(Supplied entries)

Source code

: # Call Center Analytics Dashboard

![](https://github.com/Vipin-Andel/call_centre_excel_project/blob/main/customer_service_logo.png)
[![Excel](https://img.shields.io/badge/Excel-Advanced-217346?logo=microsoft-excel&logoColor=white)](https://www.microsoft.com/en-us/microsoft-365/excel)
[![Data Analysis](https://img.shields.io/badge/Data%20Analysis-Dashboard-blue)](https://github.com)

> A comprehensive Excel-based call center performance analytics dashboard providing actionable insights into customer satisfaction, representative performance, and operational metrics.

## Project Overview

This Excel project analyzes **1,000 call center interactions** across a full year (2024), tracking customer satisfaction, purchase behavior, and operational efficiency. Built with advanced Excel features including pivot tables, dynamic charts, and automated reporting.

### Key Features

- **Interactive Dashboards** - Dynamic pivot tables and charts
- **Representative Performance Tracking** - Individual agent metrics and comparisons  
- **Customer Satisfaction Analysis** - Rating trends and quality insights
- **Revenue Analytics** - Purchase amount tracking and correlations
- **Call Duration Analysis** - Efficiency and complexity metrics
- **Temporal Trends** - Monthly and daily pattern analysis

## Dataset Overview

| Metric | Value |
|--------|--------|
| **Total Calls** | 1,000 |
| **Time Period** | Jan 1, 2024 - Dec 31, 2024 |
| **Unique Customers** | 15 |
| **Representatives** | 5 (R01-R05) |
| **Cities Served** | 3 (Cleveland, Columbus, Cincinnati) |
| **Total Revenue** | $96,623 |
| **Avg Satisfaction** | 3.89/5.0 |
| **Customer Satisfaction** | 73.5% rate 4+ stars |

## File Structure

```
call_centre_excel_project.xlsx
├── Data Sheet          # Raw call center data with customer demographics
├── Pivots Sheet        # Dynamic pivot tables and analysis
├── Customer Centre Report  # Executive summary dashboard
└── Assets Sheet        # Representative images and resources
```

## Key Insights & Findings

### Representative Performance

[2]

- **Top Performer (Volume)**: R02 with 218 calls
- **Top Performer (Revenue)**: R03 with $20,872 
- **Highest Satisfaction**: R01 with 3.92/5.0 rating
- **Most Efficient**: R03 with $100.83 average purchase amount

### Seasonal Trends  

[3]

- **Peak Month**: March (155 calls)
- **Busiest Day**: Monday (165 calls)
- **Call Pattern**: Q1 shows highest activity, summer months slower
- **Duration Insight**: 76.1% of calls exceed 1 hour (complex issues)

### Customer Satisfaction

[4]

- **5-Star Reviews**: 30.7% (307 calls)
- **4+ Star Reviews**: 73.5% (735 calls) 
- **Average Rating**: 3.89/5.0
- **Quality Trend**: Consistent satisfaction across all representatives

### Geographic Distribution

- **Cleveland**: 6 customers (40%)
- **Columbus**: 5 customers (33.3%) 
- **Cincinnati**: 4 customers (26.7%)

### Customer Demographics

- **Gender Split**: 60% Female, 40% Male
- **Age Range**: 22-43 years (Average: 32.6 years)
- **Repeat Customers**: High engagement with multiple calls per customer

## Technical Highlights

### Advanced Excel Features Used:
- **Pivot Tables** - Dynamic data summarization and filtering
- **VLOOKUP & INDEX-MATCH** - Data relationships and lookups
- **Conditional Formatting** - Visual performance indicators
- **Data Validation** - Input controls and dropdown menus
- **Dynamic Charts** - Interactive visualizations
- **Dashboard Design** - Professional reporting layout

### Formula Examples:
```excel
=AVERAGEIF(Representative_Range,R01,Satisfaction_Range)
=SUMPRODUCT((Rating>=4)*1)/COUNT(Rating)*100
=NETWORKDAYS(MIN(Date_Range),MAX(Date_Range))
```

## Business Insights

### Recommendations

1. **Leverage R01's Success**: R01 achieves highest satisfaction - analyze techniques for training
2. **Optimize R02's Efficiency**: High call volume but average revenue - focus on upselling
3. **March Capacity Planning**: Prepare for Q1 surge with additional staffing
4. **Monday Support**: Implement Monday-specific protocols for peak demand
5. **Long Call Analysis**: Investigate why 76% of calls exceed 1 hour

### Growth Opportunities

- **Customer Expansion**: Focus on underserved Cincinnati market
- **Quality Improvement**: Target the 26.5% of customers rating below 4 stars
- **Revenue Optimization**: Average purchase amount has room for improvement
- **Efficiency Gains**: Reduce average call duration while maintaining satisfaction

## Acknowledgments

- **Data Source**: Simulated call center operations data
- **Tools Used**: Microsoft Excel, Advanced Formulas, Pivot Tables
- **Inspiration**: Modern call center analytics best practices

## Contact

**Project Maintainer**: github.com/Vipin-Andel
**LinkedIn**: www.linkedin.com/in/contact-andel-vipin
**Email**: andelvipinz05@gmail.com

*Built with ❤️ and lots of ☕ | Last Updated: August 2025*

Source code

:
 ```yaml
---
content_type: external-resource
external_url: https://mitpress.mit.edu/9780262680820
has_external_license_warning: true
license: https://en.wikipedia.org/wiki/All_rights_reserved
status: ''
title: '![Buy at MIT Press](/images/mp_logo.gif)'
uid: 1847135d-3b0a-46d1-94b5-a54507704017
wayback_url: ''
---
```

(End Supplied entries)

What to produce — Give back all the material, with each line exactly as it stands.

Your solution —
Source code

: # Call Center Analytics Dashboard

![](https://github.com/Vipin-Andel/call_centre_excel_project/blob/main/customer_service_logo.png)
[![Excel](https://img.shields.io/badge/Excel-Advanced-217346?logo=microsoft-excel&logoColor=white)](https://www.microsoft.com/en-us/microsoft-365/excel)
[![Data Analysis](https://img.shields.io/badge/Data%20Analysis-Dashboard-blue)](https://github.com)

> A comprehensive Excel-based call center performance analytics dashboard providing actionable insights into customer satisfaction, representative performance, and operational metrics.

## Project Overview

This Excel project analyzes **1,000 call center interactions** across a full year (2024), tracking customer satisfaction, purchase behavior, and operational efficiency. Built with advanced Excel features including pivot tables, dynamic charts, and automated reporting.

### Key Features

- **Interactive Dashboards** - Dynamic pivot tables and charts
- **Representative Performance Tracking** - Individual agent metrics and comparisons  
- **Customer Satisfaction Analysis** - Rating trends and quality insights
- **Revenue Analytics** - Purchase amount tracking and correlations
- **Call Duration Analysis** - Efficiency and complexity metrics
- **Temporal Trends** - Monthly and daily pattern analysis

## Dataset Overview

| Metric | Value |
|--------|--------|
| **Total Calls** | 1,000 |
| **Time Period** | Jan 1, 2024 - Dec 31, 2024 |
| **Unique Customers** | 15 |
| **Representatives** | 5 (R01-R05) |
| **Cities Served** | 3 (Cleveland, Columbus, Cincinnati) |
| **Total Revenue** | $96,623 |
| **Avg Satisfaction** | 3.89/5.0 |
| **Customer Satisfaction** | 73.5% rate 4+ stars |

## File Structure

```
call_centre_excel_project.xlsx
├── Data Sheet          # Raw call center data with customer demographics
├── Pivots Sheet        # Dynamic pivot tables and analysis
├── Customer Centre Report  # Executive summary dashboard
└── Assets Sheet        # Representative images and resources
```

## Key Insights & Findings

### Representative Performance

[2]

- **Top Performer (Volume)**: R02 with 218 calls
- **Top Performer (Revenue)**: R03 with $20,872 
- **Highest Satisfaction**: R01 with 3.92/5.0 rating
- **Most Efficient**: R03 with $100.83 average purchase amount

### Seasonal Trends  

[3]

- **Peak Month**: March (155 calls)
- **Busiest Day**: Monday (165 calls)
- **Call Pattern**: Q1 shows highest activity, summer months slower
- **Duration Insight**: 76.1% of calls exceed 1 hour (complex issues)

### Customer Satisfaction

[4]

- **5-Star Reviews**: 30.7% (307 calls)
- **4+ Star Reviews**: 73.5% (735 calls) 
- **Average Rating**: 3.89/5.0
- **Quality Trend**: Consistent satisfaction across all representatives

### Geographic Distribution

- **Cleveland**: 6 customers (40%)
- **Columbus**: 5 customers (33.3%) 
- **Cincinnati**: 4 customers (26.7%)

### Customer Demographics

- **Gender Split**: 60% Female, 40% Male
- **Age Range**: 22-43 years (Average: 32.6 years)
- **Repeat Customers**: High engagement with multiple calls per customer

## Technical Highlights

### Advanced Excel Features Used:
- **Pivot Tables** - Dynamic data summarization and filtering
- **VLOOKUP & INDEX-MATCH** - Data relationships and lookups
- **Conditional Formatting** - Visual performance indicators
- **Data Validation** - Input controls and dropdown menus
- **Dynamic Charts** - Interactive visualizations
- **Dashboard Design** - Professional reporting layout

### Formula Examples:
```excel
=AVERAGEIF(Representative_Range,R01,Satisfaction_Range)
=SUMPRODUCT((Rating>=4)*1)/COUNT(Rating)*100
=NETWORKDAYS(MIN(Date_Range),MAX(Date_Range))
```

## Business Insights

### Recommendations

1. **Leverage R01's Success**: R01 achieves highest satisfaction - analyze techniques for training
2. **Optimize R02's Efficiency**: High call volume but average revenue - focus on upselling
3. **March Capacity Planning**: Prepare for Q1 surge with additional staffing
4. **Monday Support**: Implement Monday-specific protocols for peak demand
5. **Long Call Analysis**: Investigate why 76% of calls exceed 1 hour

### Growth Opportunities

- **Customer Expansion**: Focus on underserved Cincinnati market
- **Quality Improvement**: Target the 26.5% of customers rating below 4 stars
- **Revenue Optimization**: Average purchase amount has room for improvement
- **Efficiency Gains**: Reduce average call duration while maintaining satisfaction

## Acknowledgments

- **Data Source**: Simulated call center operations data
- **Tools Used**: Microsoft Excel, Advanced Formulas, Pivot Tables
- **Inspiration**: Modern call center analytics best practices

## Contact

**Project Maintainer**: github.com/Vipin-Andel
**LinkedIn**: www.linkedin.com/in/contact-andel-vipin
**Email**: andelvipinz05@gmail.com

*Built with ❤️ and lots of ☕ | Last Updated: August 2025*

Source code

:
 ```yaml
---
content_type: external-resource
external_url: https://mitpress.mit.edu/9780262680820
has_external_license_warning: true
license: https://en.wikipedia.org/wiki/All_rights_reserved
status: ''
title: '![Buy at MIT Press](/images/mp_logo.gif)'
uid: 1847135d-3b0a-46d1-94b5-a54507704017
wayback_url: ''
---
```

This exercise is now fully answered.